An example of Hunnarshala’s holistic approach to redevelopment work can be found in its home city of Bhuj. After the 2001 earthquake, Hunnarshala collaborated with the city government on several relocation and social housing projects, including a master plan for the sustainable, culturally sensitive relocation of 500 displaced families. On the outskirts of Bhuj, about 300 homes have been built reusing industrial waste materials; the homes can be expanded by their owners, not a typical perk of post-disaster housing. The residents are being relocated from a dense urban core, so creating public spaces throughout the town is a focus. To address water-shortage issues, partner organizations are creating an urban watershed with a decentralized wastewater treatment system. Helophyte plants filter water for use in irrigation, which stimulates agrarian activities as well as greater community self-sufficiency. The maintenance of these new elements has created jobs: Hunnarshala has trained residents to maintain the solar panels that power the water pumps in the biofilter plant.

Hunnarshala has built a network of artisans during its many reconstruction projects and this has been an ongoing source of expertise as the organization has continued work in Kutch and other disaster regions. Hunnarshala also contracts some of its artisans to work on international historical restoration projects. They also run a training program to help rural artisans understand urban business practices and how to apply their skills in an urban context. Participants get a two-year education in entrepreneurship during which Hunnarshala diverts business to them as they learn how to manage their own enterprises.
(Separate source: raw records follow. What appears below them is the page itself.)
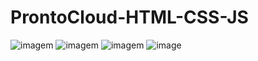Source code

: # ProntoCloud-HTML-CSS-JS


![imagem](https://user-images.githubusercontent.com/78623134/166693089-dd101a37-f165-48e2-b9b5-97a3a8993d0e.png)
![imagem](https://user-images.githubusercontent.com/78623134/166693176-4ef4be23-fc4f-4e48-a78c-8ff1d77a95ce.png)
![imagem](https://user-images.githubusercontent.com/78623134/166693266-ecaf1e17-b22c-433b-bddd-5edbb7400689.png)
![image](https://user-images.githubusercontent.com/84976840/166694280-36a57bea-c3a0-4124-8fcb-d3f84f8a0882.png)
Today, two hundred Hunnarshala-trained artisans are using their own knowledge systems to help build cities.

Hunnarshala demonstrates that communities given the power to make their own decisions create the best solutions. Hunnarshala understands how to revive local artisanal knowledge and skills to deliver high-quality housing that is sustainable and disaster-safe. Hunnarshala has started an ongoing conversation with artisans that continues to generate new knowledge.